Date Published: June 24, 2016
Publisher: Springer Berlin Heidelberg
Author(s): M. Supreeth, M. A. Chandrashekar, N. Sachin, N. S. Raju.
The application of pesticides in agricultural fields not only reaches the target pests but also with soil where it interacts with soil microorganisms resulting in change of microbial diversity. Chlorpyrifos (CP) is one such organophosphorous insecticide most widely used against various insects, termites, and beetles throughout the globe. In the present work, the effect of CP on soil microbial population was assessed by the cultivable method. The fertile soil which does not have a history of any pesticide application was treated with 100 and 200 µg/g of CP along with control which received only sterile water and incubated for 1, 7, and 14 days. The soil amended with the insecticide showed decrease in the number of colony forming units (CFU) of bacteria and fungi. However, Streptomyces sp. HP-11 which tolerated high concentration and also inhibited fungal population was further selected for biodegradation studies. After 14 days of incubation in Mineral salt media (MSM), the strain HP-11 biotransformed CP into 3, 5, 6-trichloro-2-pyridinol (TCP) and Diethyl Phosphorothioate (DETP), and its formation was confirmed by the m/z peak of LC–MS analysis, which was later metabolized to unknown polar metabolites. The results obtained highlights that the application of chlorpyrifos favored the Actinomycete growth in the soil, thereby inhibiting other microorganisms and the strain HP-11 harbors metabolic pathway for detoxification of CP and its hydrolysis product TCP into polar metabolites, thus suggesting the strain HP-11 will be a potential bioaugmenting agent for the bioremediation of chlorpyrifos contaminated soil and water.
Pesticides are the synthetic compounds used to protect agricultural crops from disease causing pests. The applied pesticide will reach target pests by only 1 % and the remaining will come into contact with soil, where they undergo a variety of transformations that provide a complex pattern of metabolites (Andreu and Pico 2004). Fertility of soil is dependent on the soil microbial richness and diversity.

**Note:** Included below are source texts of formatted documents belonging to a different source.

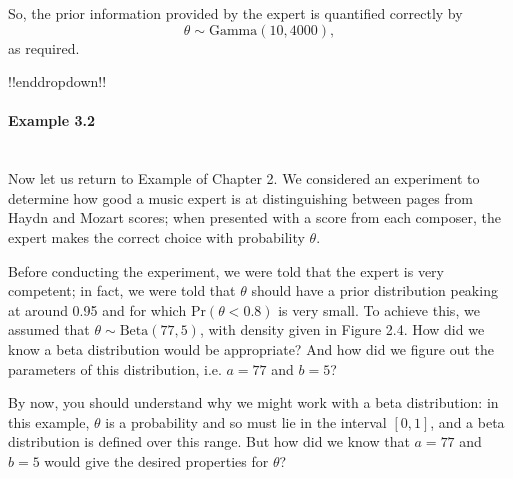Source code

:     So, the prior information provided by the expert is quantified correctly by $$\theta\sim\mathrm{Gamma}(10, 4000),$$ as required.

!!enddropdown!!




\paragraph{Example 3.2}{~\\
Now let us return to Example  of Chapter 2.  We considered an experiment to determine how good a music expert is at distinguishing between pages from Haydn and Mozart scores; when presented with a score from each composer, the expert makes the correct choice with probability $\theta$.  

Before conducting the experiment, we were told that the expert is very competent; in fact, we were told that $\theta$ should have a prior distribution peaking at around 0.95 and for which $\text{Pr}(\theta<0.8)$ is very small.  To achieve this, we assumed that $\theta \sim \mathrm{Beta}(77,5)$, with density given in Figure 2.4.  How did we know a beta distribution would be appropriate?  And how did we figure out the parameters of this distribution, i.e. $a=77$ and $b=5$?  

By now, you should understand why we might work with a beta distribution: in this example, $\theta$ is a probability and so must lie in the interval $[0,1]$, and a beta distribution is defined over this range.  But how did we know that $a=77$ and $b=5$ would give the desired properties for $\theta$?  

}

As a natural decomposers, microorganisms enrich the soil nutrients, and improve soil texture and water holding capacity. Researchers have shown that the pesticides are always having their effect on the soil microorganisms. Some pesticides stimulate the growth of soil microorganisms and some have depressive effects or no effects. However, the relationship of different structures of pesticides on the growth of soil microorganisms is not easily predictable (Lo 2010).
The applied insecticide persists in the soil for long periods and has negative impacts on soil microbial flora, killing or inhibiting certain specific groups of microorganisms (Araujo et al. 2003). In the present work, the response of soil microorganisms to Chlorpyrifos treatment at 100 and 200 µg/g concentrations was variable in alteration in microbial diversity of dominant Actinomycete species. The large numbers of microorganisms inhibited were fungi, due to the formation of e TCP through hydrolysis by Streptomyces sp. HP-11. This is to our knowledge is the first report that describes the effect of chlorpyrifos on soil fungal diversity. The application of chlorpyrifos favored Actinomycete growth, thereby inhibiting other microorganisms. However, Martinez-Toledo et al. (1992) had shown that Chlorpyrifos at concentration 10–300 µg/g significantly decreased aerobic dinitrogen fixing bacteria and also dinitrogen fixation but no effect on fungi and denitrifying bacteria. This may be due to pesticides, application results in decrease in certain groups of soil microorganisms and also increase in the population of certain resistant and dominant microorganisms, Kalia and Gosal (2011).
The applied insecticide persists in the soil for a long period and has negative impacts on soil microbial flora, resulting in the change of microbial diversity. In the present work, the effect of organophosphorous insecticide chlorpyrifos (CP) on soil microbial population was assessed by cultivable method. A number of microorganisms, such as fungi and bacteria, were inhibited by CP. The application of CP favored the Actinomycete growth in the soil, thereby inhibiting other microorganisms. Biotransformation studies showed that Streptomyces sp. HP-11 could degrade both CP and TCP, which can be used to clean up chlorpyrifos contaminated sites.